_WHAT YOU ARE ASKED TO DO_
Which lines in the data contain the word "lower"? Please copy each of them.

_Pictures paired with source code_
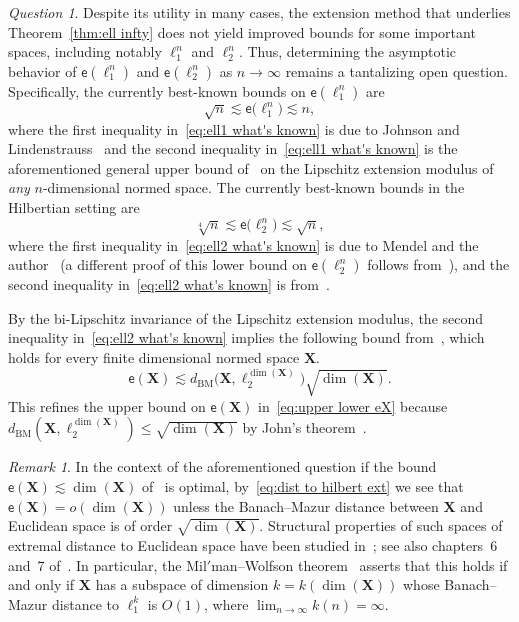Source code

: \documentclass[11pt,reqno]{amsart}
\renewcommand{\le}{\leqslant}
\def\cprime{$'$}
\newcommand{\X}{\mathbf X}
\theoremstyle{remark}
\newtheorem{remark}[theorem]{Remark}
\newtheorem{question}[theorem]{Question}
\newcommand{\BM}{\mathrm{BM}}
\newcommand{\ee}{\mathsf{e}}
\renewcommand{\1}{\mathbf 1}
\def\cprime{$'$}
\begin{document}
\begin{question}
Despite its utility in many cases, the extension method that underlies Theorem~\ref{thm:ell infty} does not yield improved bounds for some important spaces, including notably $\ell_1^n$ and $\ell_2^n$. Thus, determining the asymptotic behavior of $\ee(\ell_1^n)$ and $\ee(\ell_2^n)$ as $n\to \infty$ remains a tantalizing open question. Specifically, the currently best-known bounds on $\ee(\ell_1^n)$ are
\begin{equation}\label{eq:ell1 what's known}
\sqrt{n}\lesssim \ee\big(\ell_1^n\big)\lesssim n,
\end{equation}
where the first inequality in~\eqref{eq:ell1 what's known} is due to Johnson and Lindenstrauss~\cite{JL84} and the second inequality in~\eqref{eq:ell1 what's known} is the aforementioned general upper bound of~\cite{JLS86} on the Lipschitz extension modulus of {\em any} $n$-dimensional normed space.  The currently best-known bounds in the Hilbertian setting  are
\begin{equation}\label{eq:ell2 what's known}
\sqrt[4]{n}\lesssim \ee\big(\ell_2^n\big)\lesssim \sqrt{n},
\end{equation}
where the first inequality in~\eqref{eq:ell2 what's known}  is due to Mendel and the author~\cite{MN13-bary} (a different proof of this lower bound on $\ee(\ell_2^n)$ follows from~\cite{Nao20-almost}), and the second inequality in~\eqref{eq:ell2 what's known}  is from~\cite{LN05}.
\end{question}


By the bi-Lipschitz invariance of the Lipschitz extension modulus,  the second inequality in~\eqref{eq:ell2 what's known} implies  the following bound from~\cite{LN05}, which holds for every finite dimensional normed space $\X$.
\begin{equation}\label{eq:dist to hilbert ext}
\ee(\X)\lesssim d_{\BM}\big(\X,\ell_2^{\dim(\X)}\big) \sqrt{\dim(\X)}.
\end{equation}
This refines the  upper bound on $\ee(\X)$ in~\eqref{eq:upper lower eX} because $d_{\BM}(\X,\ell_2^{\dim(\X)})\le \sqrt{\dim(\X)}$ by John's theorem~\cite{Joh48}.

\begin{remark} In the context of the aforementioned question if  the bound $\ee(\X)\lesssim \dim(\X)$ of~\cite{JLS86} is optimal, by~\eqref{eq:dist to hilbert ext} we see that $\ee(\X)=o(\dim(\X))$ unless the Banach--Mazur distance between $\X$ and Euclidean space is of order $\sqrt{\dim(\X)}$. Structural properties of such spaces of extremal distance to Euclidean space have been studied in~\cite{MW78,Pis78-extremal,Bou81-Pl,JS82-maximal,ATTJ05}; see also chapters~6 and~7 of~\cite{Tom89}. In particular, the Mil{\cprime}man--Wolfson theorem~\cite{MW78} asserts that this holds if and only if $\X$ has a subspace of dimension $k=k(\dim (\X))$ whose Banach--Mazur distance to $\ell_1^k$ is $O(1)$, where $\lim_{n\to \infty} k(n)=\infty$.
\end{remark}
\end{document}
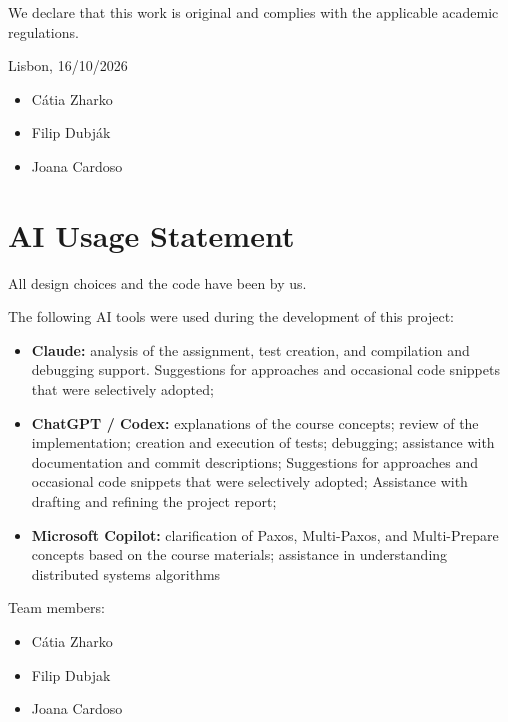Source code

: \documentclass[times,10pt,twocolumn]{article}
\begin{document}
We declare that this work is original and complies with the applicable academic regulations.

Lisbon, 16/10/2026

\begin{itemize}\itemsep 0pt
\item Cátia Zharko
\item Filip Dubják
\item Joana Cardoso
\end{itemize}
\section*{AI Usage Statement}

All design choices and the code have been by us.

The following AI tools were used during the development of this project:

\begin{itemize}\itemsep 0pt
\item \textbf{Claude:} analysis of the assignment, test creation, and compilation and debugging support. Suggestions for approaches and occasional code snippets that were selectively adopted;
\item \textbf{ChatGPT / Codex:} explanations of the course concepts; review of the implementation; creation and execution of tests; debugging; assistance with documentation and commit descriptions; Suggestions for approaches and occasional code snippets that were selectively adopted; Assistance with drafting and refining the project report;
\item \textbf{Microsoft Copilot:} clarification of Paxos, Multi-Paxos, and Multi-Prepare concepts based on the course materials; assistance in understanding distributed systems algorithms
\end{itemize}


Team members:

\begin{itemize}\itemsep 0pt
\item Cátia Zharko
\item Filip Dubjak
\item Joana Cardoso
\end{itemize}
\end{document}
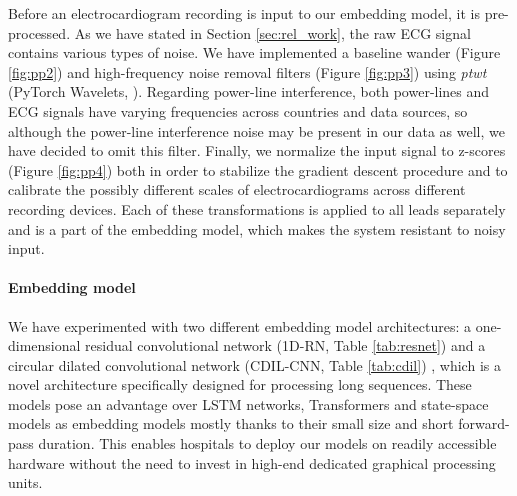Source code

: \documentclass[preprint,12pt]{elsarticle}
\begin{document}
Before an electrocardiogram recording is input to our embedding model, it is pre-processed. As we have stated in Section \ref{sec:rel_work}, the raw ECG signal contains various types of noise. We have implemented a baseline wander (Figure \ref{fig:pp2}) and high-frequency noise removal filters (Figure \ref{fig:pp3}) using \textit{ptwt} (PyTorch Wavelets, \cite{Blanke2021}). Regarding power-line interference, both power-lines and ECG signals have varying frequencies across countries and data sources, so although the power-line interference noise may be present in our data as well, we have decided to omit this filter. Finally, we normalize the input signal to z-scores (Figure \ref{fig:pp4}) both in order to stabilize the gradient descent procedure and to calibrate the possibly different scales of electrocardiograms across different recording devices. Each of these transformations is applied to all leads separately and is a part of the embedding model, which makes the system resistant to noisy input.

\paragraph{Embedding model}

We have experimented with two different embedding model architectures: a one-dimensional residual convolutional network (1D-RN, Table \ref{tab:resnet}) \cite{he2016deep} and a circular dilated convolutional network (CDIL-CNN, Table \ref{tab:cdil}) \cite{cheng2023classification}, which is a novel architecture specifically designed for processing long sequences. These models pose an advantage over LSTM networks, Transformers \cite{vaswani2017attention} and state-space models \cite{smith2022simplified} as embedding models mostly thanks to their small size and short forward-pass duration. This enables hospitals to deploy our models on readily accessible hardware without the need to invest in high-end dedicated graphical processing units.
\end{document}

_RESPONSE_
where the first inequality in~\eqref{eq:ell2 what's known}  is due to Mendel and the author~\cite{MN13-bary} (a different proof of this lower bound on $\ee(\ell_2^n)$ follows from~\cite{Nao20-almost}), and the second inequality in~\eqref{eq:ell2 what's known}  is from~\cite{LN05}.
This refines the  upper bound on $\ee(\X)$ in~\eqref{eq:upper lower eX} because $d_{\BM}(\X,\ell_2^{\dim(\X)})\le \sqrt{\dim(\X)}$ by John's theorem~\cite{Joh48}.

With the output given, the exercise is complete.